What you have to do - Nothing should change. Output the data exactly.

*** Data supplied Section Begins ***

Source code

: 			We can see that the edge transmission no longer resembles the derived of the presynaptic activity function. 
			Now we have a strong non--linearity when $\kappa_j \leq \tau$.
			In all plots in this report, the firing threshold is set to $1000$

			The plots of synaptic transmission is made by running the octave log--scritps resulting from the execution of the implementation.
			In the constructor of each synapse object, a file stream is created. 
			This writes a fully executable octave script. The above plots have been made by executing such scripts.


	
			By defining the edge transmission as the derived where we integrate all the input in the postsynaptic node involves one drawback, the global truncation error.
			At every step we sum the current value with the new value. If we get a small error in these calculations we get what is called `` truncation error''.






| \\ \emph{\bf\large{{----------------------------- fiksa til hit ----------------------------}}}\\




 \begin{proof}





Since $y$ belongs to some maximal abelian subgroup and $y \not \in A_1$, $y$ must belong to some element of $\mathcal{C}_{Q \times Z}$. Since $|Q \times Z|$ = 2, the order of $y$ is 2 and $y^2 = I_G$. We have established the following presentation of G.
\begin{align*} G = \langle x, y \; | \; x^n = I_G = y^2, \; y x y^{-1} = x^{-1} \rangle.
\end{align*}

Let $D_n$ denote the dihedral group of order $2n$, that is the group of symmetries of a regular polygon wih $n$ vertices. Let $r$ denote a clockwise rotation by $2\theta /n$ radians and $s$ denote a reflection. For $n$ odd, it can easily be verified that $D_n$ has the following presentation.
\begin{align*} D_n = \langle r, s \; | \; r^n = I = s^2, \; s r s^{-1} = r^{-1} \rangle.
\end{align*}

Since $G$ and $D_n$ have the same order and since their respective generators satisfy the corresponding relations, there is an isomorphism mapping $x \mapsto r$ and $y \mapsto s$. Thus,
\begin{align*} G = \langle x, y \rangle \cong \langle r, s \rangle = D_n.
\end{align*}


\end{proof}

*** Data supplied Section Ends ***

Solution to the exercise -
Source code

: 			We can see that the edge transmission no longer resembles the derived of the presynaptic activity function. 
			Now we have a strong non--linearity when $\kappa_j \leq \tau$.
			In all plots in this report, the firing threshold is set to $1000$

			The plots of synaptic transmission is made by running the octave log--scritps resulting from the execution of the implementation.
			In the constructor of each synapse object, a file stream is created. 
			This writes a fully executable octave script. The above plots have been made by executing such scripts.


	
			By defining the edge transmission as the derived where we integrate all the input in the postsynaptic node involves one drawback, the global truncation error.
			At every step we sum the current value with the new value. If we get a small error in these calculations we get what is called `` truncation error''.






| \\ \emph{\bf\large{{----------------------------- fiksa til hit ----------------------------}}}\\




 \begin{proof}





Since $y$ belongs to some maximal abelian subgroup and $y \not \in A_1$, $y$ must belong to some element of $\mathcal{C}_{Q \times Z}$. Since $|Q \times Z|$ = 2, the order of $y$ is 2 and $y^2 = I_G$. We have established the following presentation of G.
\begin{align*} G = \langle x, y \; | \; x^n = I_G = y^2, \; y x y^{-1} = x^{-1} \rangle.
\end{align*}

Let $D_n$ denote the dihedral group of order $2n$, that is the group of symmetries of a regular polygon wih $n$ vertices. Let $r$ denote a clockwise rotation by $2\theta /n$ radians and $s$ denote a reflection. For $n$ odd, it can easily be verified that $D_n$ has the following presentation.
\begin{align*} D_n = \langle r, s \; | \; r^n = I = s^2, \; s r s^{-1} = r^{-1} \rangle.
\end{align*}

Since $G$ and $D_n$ have the same order and since their respective generators satisfy the corresponding relations, there is an isomorphism mapping $x \mapsto r$ and $y \mapsto s$. Thus,
\begin{align*} G = \langle x, y \rangle \cong \langle r, s \rangle = D_n.
\end{align*}


\end{proof}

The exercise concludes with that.